In effetti in entrambe le realtà (astenendoci da giudizi di carattere politico) furono poste in essere importanti politiche di distribuzione del reddito (i programmi Fome zero o Bolsa Familia in Brasile, il processo di distribuzione sociale del reddito tra i settori popolari e produttivi in Venezuela con l’acquisizione del controllo da parte di Chávez della principale fonte di reddito del paese, la compagnia petrolifera PDVSA). Mentre in Brasile quelle politiche determinarono un aumento dei consumi capace di generare un circuito virtuoso di rilancio della produzione grazie ad una industria nazionale vivace, producendo gli straordinari risultati che tutti conosciamo con oltre 40 milioni di brasiliani usciti dalla soglia della povertà, in Venezuela quelle politiche, in assenza di qualunque collegamento con riforme strutturali dell’economia, diventarono nel tempo una concausa del disastro economico e sociale del paese, insieme crollo del prezzo del petrolio nei mercati internazionali. Ma questa lettura che gli analisti economici hanno fornito non spiega fino in fondo il “miracolo” brasiliano e la tragedia venezuelana se non si riflette sul ruolo che in queste due realtà hanno avuto i sistemi di relazioni industriali, il dialogo sociale e l’azione dei sindacati.
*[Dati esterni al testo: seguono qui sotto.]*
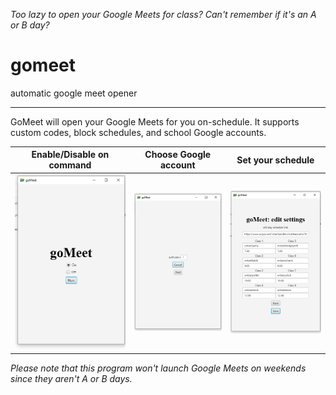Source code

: *Too lazy to open your Google Meets for class? Can't remember if it's an A or B day?*

# gomeet
automatic google meet opener

---

GoMeet will open your Google Meets for you on-schedule. It supports custom codes, block schedules, and school Google accounts.

Enable/Disable on command             |  Choose Google account          |  Set your schedule
:-------------------------:|:-------------------------:|:-------------------------:
![](https://raw.githubusercontent.com/eliizabethzhang/gomeet/main/Screenshots/gomeet_welcome.png)   | ![](https://raw.githubusercontent.com/eliizabethzhang/gomeet/main/Screenshots/gomeet_userselect.png) |  ![](https://raw.githubusercontent.com/eliizabethzhang/gomeet/main/Screenshots/gomeet_editing.png)

*Please note that this program won't launch Google Meets on weekends since they aren't A or B days.*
Uno studio portato in evidenza nell’ultimo Congresso della Afl-Cio, il sindacato nordamericano, e assunto tra l’altro dalla Commissione “Norme” della Conferenza internazionale dell’Organizzazione Internazionale del lavoro del 2019 (a sostegno della denuncia nei confronti del governo Bolsonaro di smantellamento delle politiche sociali e del lavoro realizzate dai governi precedenti) dimostra come i risultati delle politiche di distribuzione del reddito di Lula e Djlma Rousseff non sarebbero stati tali se non ci fosse stato nello stesso periodo un aumento del 90% della contrattazione collettiva. Un aumento straordinario se si tiene tra l’altro in conto che la Cut, la principale confederazione sindacale brasiliana, aveva affermato e difeso sin dall’insediamento di Lula alla Presidenza una prassi di forte “autonomia” sindacale nei confronti del Governo e del Partito dos Trabalhadores, forza politica che proprio la centrale operaia aveva direttamente generato. Scenario completamente diverso in Venezuela, dove Chávez aveva sostanzialmente smantellato le organizzazioni dei lavoratori, a cominciare dal referendum del 2000 (in aperta violazione delle Convenzioni Ilo sottoscritte dallo stesso governo venezuelano) per poi essere abbandonato anche dalle formazioni sindacali “bolivariane” che lui stesso aveva fatto nascere, di fronte al continuo disconoscimento di ogni forma di contrattazione collettiva nel paese. Tutte le forze sindacali del Venezuela si sono ritrovate poi in una nuova aggregazione nazionale per tentare di affrontare la definitiva deriva antisindacale del Presidente Maduro. L’osservazione di questi due casi conferma e rafforza la tesi più volte sottolineata dagli studi dell’Ocse, che rileva quanto uno sviluppo “equo” si riscontri con evidenza più nei paesi dove esiste un corretto sistema di relazioni industriali rispetto ai paesi dove sono invece latenti forme di dialogo sociale o contrattazione collettiva.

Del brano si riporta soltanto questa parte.